- _Work instruction_:
No image is to be carried over; reproduce the rest of the listing word for word.

--- --- ---

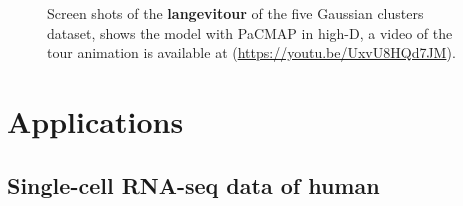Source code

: \documentclass[
  12pt]{article}
\begin{document}
\begin{figure}[H]
\begin{minipage}{0.33\linewidth}
{}

\subcaption{\label{fig-gau5-sc2}}

\end{minipage}%
%
\begin{minipage}{0.33\linewidth}


\subcaption{\label{fig-gau5-sc3}}

\end{minipage}%

\caption{\label{fig-gau5-sc}Screen shots of the \textbf{langevitour} of
the five Gaussian clusters dataset, shows the model with PaCMAP in
high-D, a video of the tour animation is available at
(\url{https://youtu.be/UxvU8HQd7JM}).}

\end{figure}%

\section{Applications}\label{sec-applications}

\subsection{Single-cell RNA-seq data of
human}\label{single-cell-rna-seq-data-of-human}
\end{document}
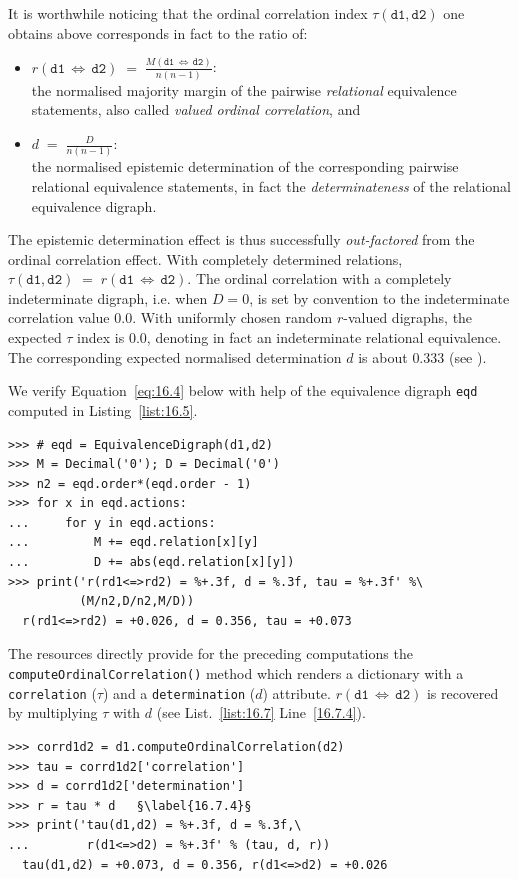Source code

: It is worthwhile noticing that the ordinal correlation index $\tau(\mathtt{d1},\mathtt{d2})$ one obtains above corresponds in fact to the ratio of:
\begin{itemize}[topsep=2pt]
\item $r(\mathtt{d1}\,\Leftrightarrow\, \mathtt{d2}) \;=\; \frac{M(\mathtt{d1}\,\Leftrightarrow\, \mathtt{d2})}{n(n-1)}$:\\the normalised majority margin of the pairwise \emph{relational} equivalence statements, also called \emph{valued ordinal correlation}, and 
\item $d \;=\; \frac{D}{n(n-1)}$:\\ the normalised epistemic determination of the corresponding pairwise relational equivalence statements, in fact the \emph{determinateness} of the relational equivalence digraph.
\end{itemize}

The epistemic determination effect is thus successfully \emph{out-factored} from the ordinal correlation effect. With completely determined relations, $\tau(\mathtt{d1},\mathtt{d2}) \;=\; r(\mathtt{d1}\,\Leftrightarrow\, \mathtt{d2})$. The ordinal correlation with a completely indeterminate digraph, i.e. when $D = 0$, is set by convention to the indeterminate correlation value $0.0$. With uniformly chosen random $r$-valued digraphs, the expected $\tau$ index is $0.0$, denoting in fact an indeterminate relational equivalence. The corresponding expected normalised determination $d$ is about $0.333$ (see \citet{BIS-2012a}).

We verify Equation~\vref{eq:16.4} below with help of the equivalence digraph \texttt{eqd} computed in Listing~\vref{list:16.5}.
\begin{lstlisting}[caption={Computing the ordinal correlation index from the equivalence digraph},label=list:16.6]
>>> # eqd = EquivalenceDigraph(d1,d2)
>>> M = Decimal('0'); D = Decimal('0')
>>> n2 = eqd.order*(eqd.order - 1)
>>> for x in eqd.actions:
...     for y in eqd.actions:
...         M += eqd.relation[x][y]
...         D += abs(eqd.relation[x][y])
>>> print('r(rd1<=>rd2) = %+.3f, d = %.3f, tau = %+.3f' %\
          (M/n2,D/n2,M/D))   
  r(rd1<=>rd2) = +0.026, d = 0.356, tau = +0.073  
\end{lstlisting}

The \Digraph resources directly provide for the preceding computations the \texttt{compute\-OrdinalCorrelation()} method which renders a dictionary with a \texttt{correlation} ($\tau$) and a \texttt{determina\-tion} ($d$) attribute. $r(\mathtt{d1}\,\Leftrightarrow\, \mathtt{d2})$ is recovered by multiplying $\tau$ with $d$ (see List.~\vref{list:16.7} Line~\ref{16.7.4}). 
\begin{lstlisting}[caption={Computing the valued ordinal correlation index},label=list:16.7]
>>> corrd1d2 = d1.computeOrdinalCorrelation(d2)
>>> tau = corrd1d2['correlation']
>>> d = corrd1d2['determination']
>>> r = tau * d   §\label{16.7.4}§
>>> print('tau(d1,d2) = %+.3f, d = %.3f,\
...        r(d1<=>d2) = %+.3f' % (tau, d, r))
  tau(d1,d2) = +0.073, d = 0.356, r(d1<=>d2) = +0.026
\end{lstlisting}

--- --- ---

- _Output_:
Source code

: \documentclass[
  12pt]{article}
\begin{document}
\begin{figure}[H]
\begin{minipage}{0.33\linewidth}
{}

\subcaption{\label{fig-gau5-sc2}}

\end{minipage}%
%
\begin{minipage}{0.33\linewidth}


\subcaption{\label{fig-gau5-sc3}}

\end{minipage}%

\caption{\label{fig-gau5-sc}Screen shots of the \textbf{langevitour} of
the five Gaussian clusters dataset, shows the model with PaCMAP in
high-D, a video of the tour animation is available at
(\url{https://youtu.be/UxvU8HQd7JM}).}

\end{figure}%

\section{Applications}\label{sec-applications}

\subsection{Single-cell RNA-seq data of
human}\label{single-cell-rna-seq-data-of-human}
\end{document}
Source code

: It is worthwhile noticing that the ordinal correlation index $\tau(\mathtt{d1},\mathtt{d2})$ one obtains above corresponds in fact to the ratio of:
\begin{itemize}[topsep=2pt]
\item $r(\mathtt{d1}\,\Leftrightarrow\, \mathtt{d2}) \;=\; \frac{M(\mathtt{d1}\,\Leftrightarrow\, \mathtt{d2})}{n(n-1)}$:\\the normalised majority margin of the pairwise \emph{relational} equivalence statements, also called \emph{valued ordinal correlation}, and 
\item $d \;=\; \frac{D}{n(n-1)}$:\\ the normalised epistemic determination of the corresponding pairwise relational equivalence statements, in fact the \emph{determinateness} of the relational equivalence digraph.
\end{itemize}

The epistemic determination effect is thus successfully \emph{out-factored} from the ordinal correlation effect. With completely determined relations, $\tau(\mathtt{d1},\mathtt{d2}) \;=\; r(\mathtt{d1}\,\Leftrightarrow\, \mathtt{d2})$. The ordinal correlation with a completely indeterminate digraph, i.e. when $D = 0$, is set by convention to the indeterminate correlation value $0.0$. With uniformly chosen random $r$-valued digraphs, the expected $\tau$ index is $0.0$, denoting in fact an indeterminate relational equivalence. The corresponding expected normalised determination $d$ is about $0.333$ (see \citet{BIS-2012a}).

We verify Equation~\vref{eq:16.4} below with help of the equivalence digraph \texttt{eqd} computed in Listing~\vref{list:16.5}.
\begin{lstlisting}[caption={Computing the ordinal correlation index from the equivalence digraph},label=list:16.6]
>>> # eqd = EquivalenceDigraph(d1,d2)
>>> M = Decimal('0'); D = Decimal('0')
>>> n2 = eqd.order*(eqd.order - 1)
>>> for x in eqd.actions:
...     for y in eqd.actions:
...         M += eqd.relation[x][y]
...         D += abs(eqd.relation[x][y])
>>> print('r(rd1<=>rd2) = %+.3f, d = %.3f, tau = %+.3f' %\
          (M/n2,D/n2,M/D))   
  r(rd1<=>rd2) = +0.026, d = 0.356, tau = +0.073  
\end{lstlisting}

The \Digraph resources directly provide for the preceding computations the \texttt{compute\-OrdinalCorrelation()} method which renders a dictionary with a \texttt{correlation} ($\tau$) and a \texttt{determina\-tion} ($d$) attribute. $r(\mathtt{d1}\,\Leftrightarrow\, \mathtt{d2})$ is recovered by multiplying $\tau$ with $d$ (see List.~\vref{list:16.7} Line~\ref{16.7.4}). 
\begin{lstlisting}[caption={Computing the valued ordinal correlation index},label=list:16.7]
>>> corrd1d2 = d1.computeOrdinalCorrelation(d2)
>>> tau = corrd1d2['correlation']
>>> d = corrd1d2['determination']
>>> r = tau * d   §\label{16.7.4}§
>>> print('tau(d1,d2) = %+.3f, d = %.3f,\
...        r(d1<=>d2) = %+.3f' % (tau, d, r))
  tau(d1,d2) = +0.073, d = 0.356, r(d1<=>d2) = +0.026
\end{lstlisting}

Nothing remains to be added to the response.